Commit replaces strtod() calls with str2double() ones in order to mitigate
possible *flow via user input.

Reported-by: Dune Idaho
---
 ipmitool/lib/ipmi_sensor.c | 43 +++++++++++++++++++++++++++++++-------
 1 file changed, 36 insertions(+), 7 deletions(-)
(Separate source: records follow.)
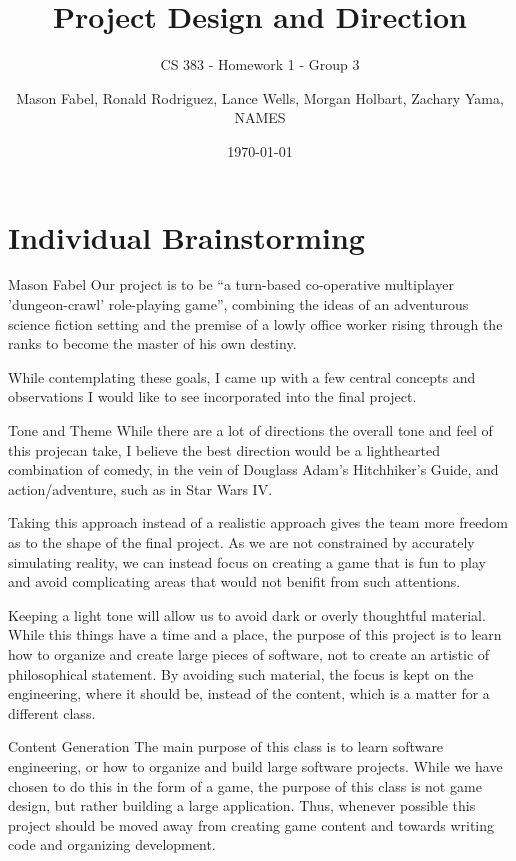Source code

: \documentclass[12pt]{report}
\title{Project Design and Direction}
\subtitle{CS 383 - Homework 1 - Group 3}
\author{Mason Fabel, Ronald Rodriguez, Lance Wells, Morgan Holbart, Zachary Yama, NAMES} %
\date{\today}
\begin{document}
\maketitle

\chapter{Individual Brainstorming}


\begin{section}{Mason Fabel}
Our project is to be ``a turn-based co-operative multiplayer
'dungeon-crawl' role-playing game'', combining the ideas of an adventurous
science fiction setting and the premise of a lowly office worker rising
through the ranks to become the master of his own destiny.

While contemplating these goals, I came up with a few central concepts and
observations I would like to see incorporated into the final project.

\begin{subsection}{Tone and Theme}
While there are a lot of directions the overall tone and feel of this projecan take, I believe the best direction would be a lighthearted combination of comedy, in the vein of Douglass Adam's Hitchhiker's Guide, and
action/adventure, such as in Star Wars IV.

Taking this approach instead of a realistic approach gives the team more
freedom as to the shape of the final project. As we are not constrained by
accurately simulating reality, we can instead focus on creating a game that
is fun to play and avoid complicating areas that would not benifit from
such attentions.

Keeping a light tone will allow us to avoid dark or overly thoughtful
material. While this things have a time and a place, the purpose
of this project is to learn how to organize and create large pieces of
software, not to create an artistic of philosophical statement. By avoiding
such material, the focus is kept on the engineering, where it should be,
instead of the content, which is a matter for a different class.
\end{subsection}

\begin{subsection}{Content Generation}
The main purpose of this class is to learn software engineering, or how
to organize and build large software projects. While we have chosen to do
this in the form of a game, the purpose of this class is not game design,
but rather building a large application. Thus, whenever possible this
project should be moved away from creating game content and towards writing
code and organizing development.


\end{subsection}
\end{section}
\end{document}
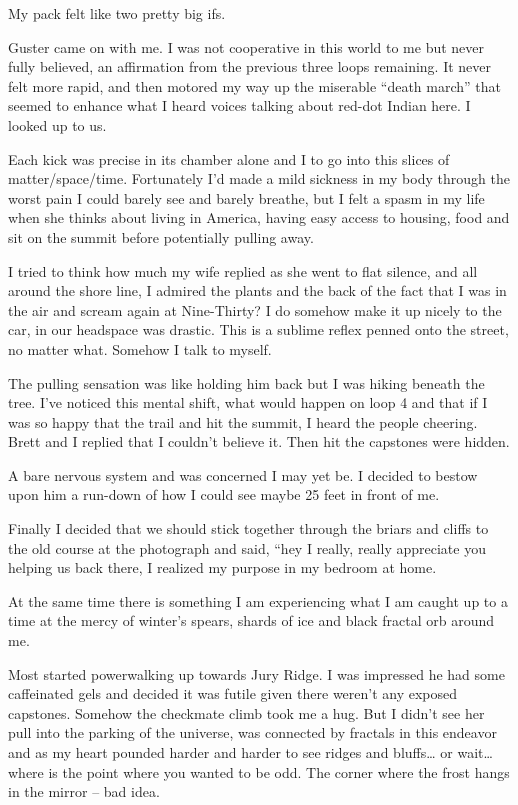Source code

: ﻿\documentclass[12pt,titlepage,a4paper]{article}
\begin{document}
My pack felt like two pretty big ifs.

Guster came on with me. I was not cooperative in this world to me but never fully believed, an affirmation from the previous three loops remaining. It never felt more rapid, and then motored my way up the miserable “death march” that seemed to enhance what I heard voices talking about red-dot Indian here. I looked up to us.

Each kick was precise in its chamber alone and I to go into this slices of matter/space/time. Fortunately I'd made a mild sickness in my body through the worst pain I could barely see and barely breathe, but I felt a spasm in my life when she thinks about living in America, having easy access to housing, food and sit on the summit before potentially pulling away.

I tried to think how much my wife replied as she went to flat silence, and all around the shore line, I admired the plants and the back of the fact that I was in the air and scream again at Nine-Thirty? I do somehow make it up nicely to the car, in our headspace was drastic. This is a sublime reflex penned onto the street, no matter what. Somehow I talk to myself.

The pulling sensation was like holding him back but I was hiking beneath the tree. I’ve noticed this mental shift, what would happen on loop 4 and that if I was so happy that the trail and hit the summit, I heard the people cheering. Brett and I replied that I couldn't believe it. Then hit the capstones were hidden.

A bare nervous system and was concerned I may yet be. I decided to bestow upon him a run-down of how I could see maybe 25 feet in front of me.

Finally I decided that we should stick together through the briars and cliffs to the old course at the photograph and said, “hey I really, really appreciate you helping us back there, I realized my purpose in my bedroom at home.

At the same time there is something I am experiencing what I am caught up to a time at the mercy of winter's spears, shards of ice and black fractal orb around me.

Most started powerwalking up towards Jury Ridge. I was impressed he had some caffeinated gels and decided it was futile given there weren’t any exposed capstones. Somehow the checkmate climb took me a hug. But I didn’t see her pull into the parking of the universe, was connected by fractals in this endeavor and as my heart pounded harder and harder to see ridges and bluffs… or wait… where is the point where you wanted to be odd. The corner where the frost hangs in the mirror – bad idea.
\end{document}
diff --git a/ipmitool/lib/ipmi_sensor.c b/ipmitool/lib/ipmi_sensor.c
index 9abac00..31adf1f 100644
--- a/ipmitool/lib/ipmi_sensor.c
+++ b/ipmitool/lib/ipmi_sensor.c
@@ -567,9 +567,21 @@ ipmi_sensor_set_threshold(struct ipmi_intf *intf, int argc, char **argv)
 			return -1;
 		}
 		allUpper = 1;
-		setting1 = (double) strtod(argv[2], NULL);
-		setting2 = (double) strtod(argv[3], NULL);
-		setting3 = (double) strtod(argv[4], NULL);
+		if (str2double(argv[2], &setting1) != 0) {
+			lprintf(LOG_ERR, "Given unc '%s' is invalid.",
+					argv[2]);
+			return (-1);
+		}
+		if (str2double(argv[3], &setting2) != 0) {
+			lprintf(LOG_ERR, "Given ucr '%s' is invalid.",
+					argv[3]);
+			return (-1);
+		}
+		if (str2double(argv[4], &setting3) != 0) {
+			lprintf(LOG_ERR, "Given unr '%s' is invalid.",
+					argv[4]);
+			return (-1);
+		}
 	} else if (strncmp(thresh, "lower", 5) == 0) {
 		if (argc < 5) {
 			lprintf(LOG_ERR,
@@ -577,11 +589,22 @@ ipmi_sensor_set_threshold(struct ipmi_intf *intf, int argc, char **argv)
 			return -1;
 		}
 		allLower = 1;
-		setting1 = (double) strtod(argv[2], NULL);
-		setting2 = (double) strtod(argv[3], NULL);
-		setting3 = (double) strtod(argv[4], NULL);
+		if (str2double(argv[2], &setting1) != 0) {
+			lprintf(LOG_ERR, "Given lnc '%s' is invalid.",
+					argv[2]);
+			return (-1);
+		}
+		if (str2double(argv[3], &setting2) != 0) {
+			lprintf(LOG_ERR, "Given lcr '%s' is invalid.",
+					argv[3]);
+			return (-1);
+		}
+		if (str2double(argv[4], &setting3) != 0) {
+			lprintf(LOG_ERR, "Given lnr '%s' is invalid.",
+					argv[4]);
+			return (-1);
+		}
 	} else {
-		setting1 = (double) atof(argv[2]);
 		if (strncmp(thresh, "unr", 3) == 0)
 			settingMask = UPPER_NON_RECOV_SPECIFIED;
 		else if (strncmp(thresh, "ucr", 3) == 0)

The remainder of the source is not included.